Они расстались, унося с собой совершенно разные чувства. Петр облегченно думал, что выход из тяжелого положения пришел сам собой. Они поженятся, что бы там ни говорил отец. В конце концов, что ему за дело? Он покричит, подергает усами — и примирится. Тогда начнется совсем другая жизнь. Но он думал так под влиянием только что случившегося разговора. Все казалось ему в эту минуту простым и понятным, как раньше.
А Поленька смутно догадывалась, что все запутывается еще сильнее. Почему сильнее — она не умела объяснить. Но знала, что это так. Знала она также, что пойдет вперед, как бы туго ни затягивался узел. Она уже не могла сейчас отступить, сделать хотя бы один шаг назад.
2
Домой Петр пришел в возбужденно-радостном состоянии. «Сейчас, сейчас я все скажу отцу, — думал он всю дорогу, шагая от Поленьки. — Взорвется он, опять поленом, может, швырнет… Ну, и черт с ним, это уж последний раз. А потом, потом…»
Ему казалось это «потом» гранью, за которой много света, много простора: иди куда хочешь, делай что хочешь, сам себе хозяин…

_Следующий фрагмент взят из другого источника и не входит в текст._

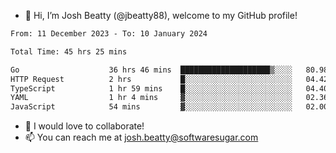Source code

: - 👋 Hi, I’m Josh Beatty (@jbeatty88), welcome to my GitHub profile!

<!--START_SECTION:waka-->

```txt
From: 11 December 2023 - To: 10 January 2024

Total Time: 45 hrs 25 mins

Go                    36 hrs 46 mins  ████████████████████▒░░░░   80.98 %
HTTP Request          2 hrs           █░░░░░░░░░░░░░░░░░░░░░░░░   04.42 %
TypeScript            1 hr 59 mins    █░░░░░░░░░░░░░░░░░░░░░░░░   04.40 %
YAML                  1 hr 4 mins     ▓░░░░░░░░░░░░░░░░░░░░░░░░   02.36 %
JavaScript            54 mins         ▓░░░░░░░░░░░░░░░░░░░░░░░░   02.00 %
```

<!--END_SECTION:waka-->

- 💞️ I would love to collaborate!
- 📫 You can reach me at josh.beatty@softwaresugar.com

<!---
jbeatty88/jbeatty88 is a ✨ special ✨ repository because its `README.md` (this file) appears on your GitHub profile.
You can click the Preview link to take a look at your changes.
--->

— Где батя? — громко спросил Петр у матери, едва переступив порог. Анисья прижала руки к заколотившемуся сердцу.
— Напугал то, господи!.. Где же ему быть? Там, — чуть кивнула она головой через плечо на горницу. — А ты чего…

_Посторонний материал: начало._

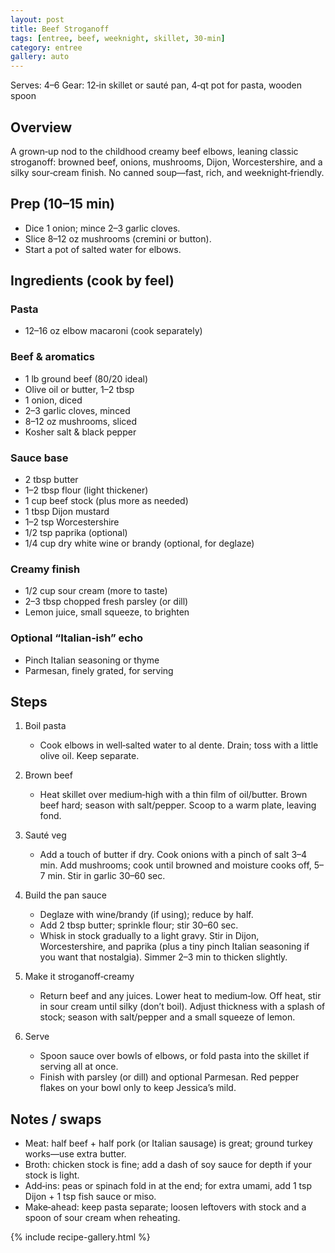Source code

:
 ```yaml
---
layout: post
title: Beef Stroganoff
tags: [entree, beef, weeknight, skillet, 30-min]
category: entree
gallery: auto
---
```

Serves: 4–6
Gear: 12‑in skillet or sauté pan, 4‑qt pot for pasta, wooden spoon

## Overview
A grown‑up nod to the childhood creamy beef elbows, leaning classic stroganoff: browned beef, onions, mushrooms, Dijon, Worcestershire, and a silky sour‑cream finish. No canned soup—fast, rich, and weeknight‑friendly.

## Prep (10–15 min)
- Dice 1 onion; mince 2–3 garlic cloves.
- Slice 8–12 oz mushrooms (cremini or button).
- Start a pot of salted water for elbows.

## Ingredients (cook by feel)
### Pasta
- 12–16 oz elbow macaroni (cook separately)

### Beef & aromatics
- 1 lb ground beef (80/20 ideal)
- Olive oil or butter, 1–2 tbsp
- 1 onion, diced
- 2–3 garlic cloves, minced
- 8–12 oz mushrooms, sliced
- Kosher salt & black pepper

### Sauce base
- 2 tbsp butter
- 1–2 tbsp flour (light thickener)
- 1 cup beef stock (plus more as needed)
- 1 tbsp Dijon mustard
- 1–2 tsp Worcestershire
- 1/2 tsp paprika (optional)
- 1/4 cup dry white wine or brandy (optional, for deglaze)

### Creamy finish
- 1/2 cup sour cream (more to taste)
- 2–3 tbsp chopped fresh parsley (or dill)
- Lemon juice, small squeeze, to brighten

### Optional “Italian‑ish” echo
- Pinch Italian seasoning or thyme
- Parmesan, finely grated, for serving

## Steps
1. Boil pasta
   - Cook elbows in well‑salted water to al dente. Drain; toss with a little olive oil. Keep separate.

2. Brown beef
   - Heat skillet over medium‑high with a thin film of oil/butter. Brown beef hard; season with salt/pepper. Scoop to a warm plate, leaving fond.

3. Sauté veg
   - Add a touch of butter if dry. Cook onions with a pinch of salt 3–4 min. Add mushrooms; cook until browned and moisture cooks off, 5–7 min. Stir in garlic 30–60 sec.

4. Build the pan sauce
   - Deglaze with wine/brandy (if using); reduce by half.
   - Add 2 tbsp butter; sprinkle flour; stir 30–60 sec.
   - Whisk in stock gradually to a light gravy. Stir in Dijon, Worcestershire, and paprika (plus a tiny pinch Italian seasoning if you want that nostalgia). Simmer 2–3 min to thicken slightly.

5. Make it stroganoff‑creamy
   - Return beef and any juices. Lower heat to medium‑low. Off heat, stir in sour cream until silky (don’t boil). Adjust thickness with a splash of stock; season with salt/pepper and a small squeeze of lemon.

6. Serve
   - Spoon sauce over bowls of elbows, or fold pasta into the skillet if serving all at once.
   - Finish with parsley (or dill) and optional Parmesan. Red pepper flakes on your bowl only to keep Jessica’s mild.

## Notes / swaps
- Meat: half beef + half pork (or Italian sausage) is great; ground turkey works—use extra butter.
- Broth: chicken stock is fine; add a dash of soy sauce for depth if your stock is light.
- Add‑ins: peas or spinach fold in at the end; for extra umami, add 1 tsp Dijon + 1 tsp fish sauce or miso.
- Make‑ahead: keep pasta separate; loosen leftovers with stock and a spoon of sour cream when reheating.

{% include recipe-gallery.html %}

Анисья не успела договорить. Дверь распахнулась, отец дернул взлохмаченной бровью и, хрипло бросив на ходу: «На работу я… В конюшню», — вышел из дому.

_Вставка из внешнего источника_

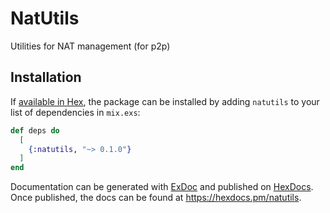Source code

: # NatUtils

Utilities for NAT management (for p2p)

## Installation

If [available in Hex](https://hex.pm/docs/publish), the package can be installed
by adding `natutils` to your list of dependencies in `mix.exs`:

```elixir
def deps do
  [
    {:natutils, "~> 0.1.0"}
  ]
end
```

Documentation can be generated with [ExDoc](https://github.com/elixir-lang/ex_doc)
and published on [HexDocs](https://hexdocs.pm). Once published, the docs can
be found at <https://hexdocs.pm/natutils>.

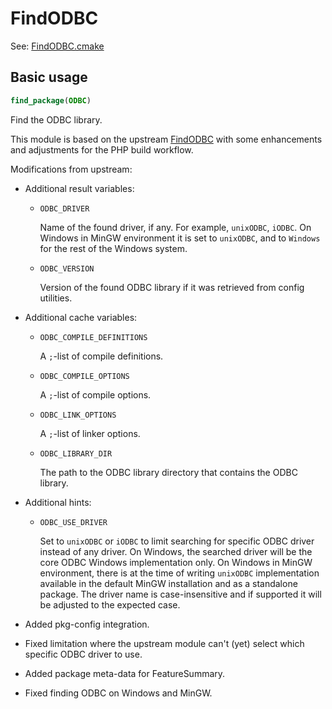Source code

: # FindODBC

See: [FindODBC.cmake](https://github.com/petk/php-build-system/blob/master/cmake/cmake/modules/FindODBC.cmake)

## Basic usage

```cmake
find_package(ODBC)
```

Find the ODBC library.

This module is based on the upstream
[FindODBC](https://cmake.org/cmake/help/latest/module/FindODBC.html) with some
enhancements and adjustments for the PHP build workflow.

Modifications from upstream:

* Additional result variables:

  * `ODBC_DRIVER`

    Name of the found driver, if any. For example, `unixODBC`, `iODBC`. On
    Windows in MinGW environment it is set to `unixODBC`, and to `Windows` for
    the rest of the Windows system.

  * `ODBC_VERSION`

    Version of the found ODBC library if it was retrieved from config utilities.

* Additional cache variables:

  * `ODBC_COMPILE_DEFINITIONS`

    A `;`-list of compile definitions.

  * `ODBC_COMPILE_OPTIONS`

    A `;`-list of compile options.

  * `ODBC_LINK_OPTIONS`

    A `;`-list of linker options.

  * `ODBC_LIBRARY_DIR`

    The path to the ODBC library directory that contains the ODBC library.

* Additional hints:

  * `ODBC_USE_DRIVER`

    Set to `unixODBC` or `iODBC` to limit searching for specific ODBC driver
    instead of any driver. On Windows, the searched driver will be the core ODBC
    Windows implementation only. On Windows in MinGW environment, there is at
    the time of writing `unixODBC` implementation available in the default
    MinGW installation and as a standalone package. The driver name is
    case-insensitive and if supported it will be adjusted to the expected case.

* Added pkg-config integration.

* Fixed limitation where the upstream module can't (yet) select which specific
  ODBC driver to use.

* Added package meta-data for FeatureSummary.

* Fixed finding ODBC on Windows and MinGW.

… Давно облетел пух с тополей, которыми была обсажена центральная улица Локтей. Давно отцвели веселые подсолнухи на огородах и стояли, уже сгорбившись, согнувшись до земли, как старики, которым тяжело уже держать самих себя; только головы у стариков не побелели, а, наоборот, почернели. Вот зажелтели посевы, зазвенели все звонче и звонче тугими колосьями. В колхозе развернулась уборка урожая. А поговорить с отцом Петру так и не удавалось. Григорий теперь словно избегал сына. Несколько раз Петр начинал было разговор, но отец отмахивался:
— А, отстань ты. Не до тебя…
— А все-таки надо нам поговорить! — крикнул однажды Петр. Он сидел на кровати, свесив голые ноги на пол. Утро только-только розовело.
Григорий удивленно дернул усом: в голосе сына была необычная твердость. Он почесал всей пятерней густо заросшую волосами щеку, подождал, пока Анисья вышла за дровами, и только тогда ответил:
— Говори.
Уходя, мать оставила дверь открытой. Свежей утренний воздух хлынул в комнату и зазнобил голые ноги Петра. Он, будто стараясь выиграть время, медленно уронил, не поднимаясь с кровати:
— Черт… Холодно уже утрами.
Однако отец теперь выжидающе смотрел на него из полутьмы комнаты.
— Я хочу, батя… жениться хочу нынче осенью… Или зимой, как снег выпадет… — И Петр стал натягивать сапоги.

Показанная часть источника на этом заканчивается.